*WORK ORDER:*
With pictures left out, extract every line between the start of the records below and the line holding "## 🚀 About The Project", inclusive.

(Stored data)
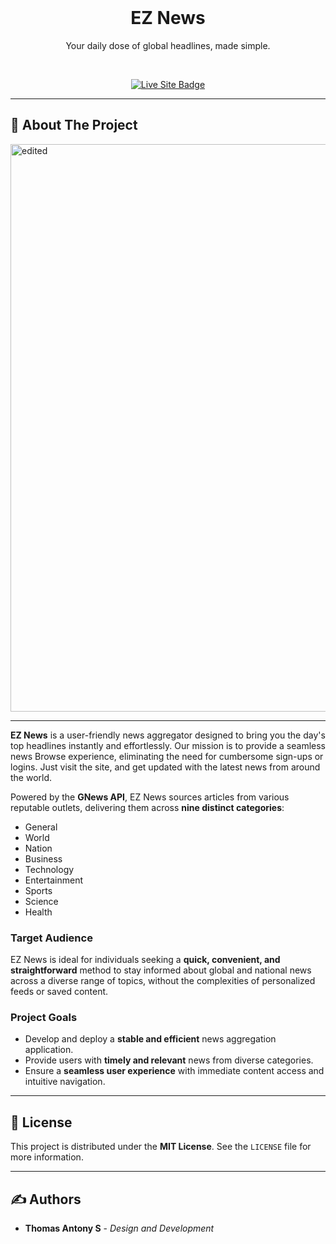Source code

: <br/>
<p align="center">
  <h1 align="center">EZ News</h1>
  <p align="center">Your daily dose of global headlines, made simple.</p>
  <br>
  <p align="center">
    <a href="https://eznews-site.vercel.app/" target="_blank">
      <img src="https://img.shields.io/badge/Live%20Site-blueviolet?style=for-the-badge&logo=vercel&logoColor=white" alt="Live Site Badge"/>
    </a>
  </p>
</p>

---

## 🚀 About The Project

<img width="1856" height="908" alt="edited" src="https://github.com/user-attachments/assets/5ad35294-0cca-46b3-98e1-a55eb9a1219e" />

---

**EZ News** is a user-friendly news aggregator designed to bring you the day's top headlines instantly and effortlessly. Our mission is to provide a seamless news Browse experience, eliminating the need for cumbersome sign-ups or logins. Just visit the site, and get updated with the latest news from around the world.

Powered by the **GNews API**, EZ News sources articles from various reputable outlets, delivering them across **nine distinct categories**:
* General
* World
* Nation
* Business
* Technology
* Entertainment
* Sports
* Science
* Health

### Target Audience

EZ News is ideal for individuals seeking a **quick, convenient, and straightforward** method to stay informed about global and national news across a diverse range of topics, without the complexities of personalized feeds or saved content.

### Project Goals

* Develop and deploy a **stable and efficient** news aggregation application.
* Provide users with **timely and relevant** news from diverse categories.
* Ensure a **seamless user experience** with immediate content access and intuitive navigation.

---

## 📄 License

This project is distributed under the **MIT License**. See the `LICENSE` file for more information.

---

## ✍️ Authors

* **Thomas Antony S** - *Design and Development*
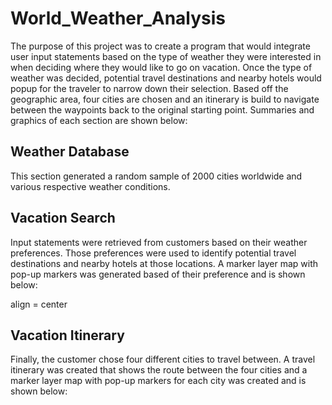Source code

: # World_Weather_Analysis
The purpose of this project was to create a program that would integrate user input statements based on the type of weather they were interested in when deciding where they would like to go on vacation. Once the type of weather was decided, potential travel destinations and nearby hotels would popup for the traveler to narrow down their selection. Based off the geographic area, four cities are chosen and an itinerary is build to navigate between the waypoints back to the original starting point. Summaries and graphics of each section are shown below:

## Weather Database
This section generated a random sample of 2000 cities worldwide and various respective weather conditions.

## Vacation Search
Input statements were retrieved from customers based on their weather preferences. Those preferences were used to identify potential travel destinations and nearby hotels at those locations. A marker layer map with pop-up markers was generated based of their preference and is shown below:

<p>align = center
  
 

## Vacation Itinerary
Finally, the customer chose four different cities to travel between. A travel itinerary was created that shows the route between the four cities and a marker layer map with pop-up markers for each city was created and is shown below:
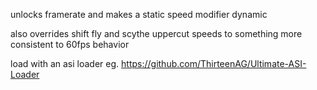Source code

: unlocks framerate and makes a static speed modifier dynamic

also overrides shift fly and scythe uppercut speeds to something more consistent to 60fps behavior

load with an asi loader eg. https://github.com/ThirteenAG/Ultimate-ASI-Loader
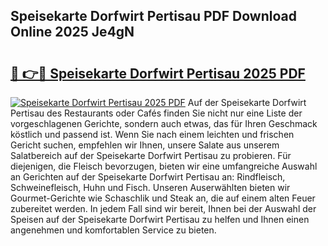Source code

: ## Speisekarte Dorfwirt Pertisau PDF Download Online 2025 Je4gN

# <h2><a href="http://gc65mr.nevu.top/?p=Speisekarte+Dorfwirt+Pertisau">🔗 👉🔴 Speisekarte Dorfwirt Pertisau 2025 PDF</a></h2>

[![Speisekarte Dorfwirt Pertisau 2025 PDF](https://i.imgur.com/dBaPXMq.png)](http://gc65mr.nevu.top/?p=Speisekarte+Dorfwirt+Pertisau)
Auf der Speisekarte Dorfwirt Pertisau des Restaurants oder Cafés finden Sie nicht nur eine Liste der vorgeschlagenen Gerichte, sondern auch etwas, das für Ihren Geschmack köstlich und passend ist. Wenn Sie nach einem leichten und frischen Gericht suchen, empfehlen wir Ihnen, unsere Salate aus unserem Salatbereich auf der Speisekarte Dorfwirt Pertisau zu probieren. Für diejenigen, die Fleisch bevorzugen, bieten wir eine umfangreiche Auswahl an Gerichten auf der Speisekarte Dorfwirt Pertisau an: Rindfleisch, Schweinefleisch, Huhn und Fisch. Unseren Auserwählten bieten wir Gourmet-Gerichte wie Schaschlik und Steak an, die auf einem alten Feuer zubereitet werden. In jedem Fall sind wir bereit, Ihnen bei der Auswahl der Speisen auf der Speisekarte Dorfwirt Pertisau zu helfen und Ihnen einen angenehmen und komfortablen Service zu bieten.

*TASK ANSWER:*
Source code

: <br/>
<p align="center">
  <h1 align="center">EZ News</h1>
  <p align="center">Your daily dose of global headlines, made simple.</p>
  <br>
  <p align="center">
    <a href="https://eznews-site.vercel.app/" target="_blank">
      <img src="https://img.shields.io/badge/Live%20Site-blueviolet?style=for-the-badge&logo=vercel&logoColor=white" alt="Live Site Badge"/>
    </a>
  </p>
</p>

---

## 🚀 About The Project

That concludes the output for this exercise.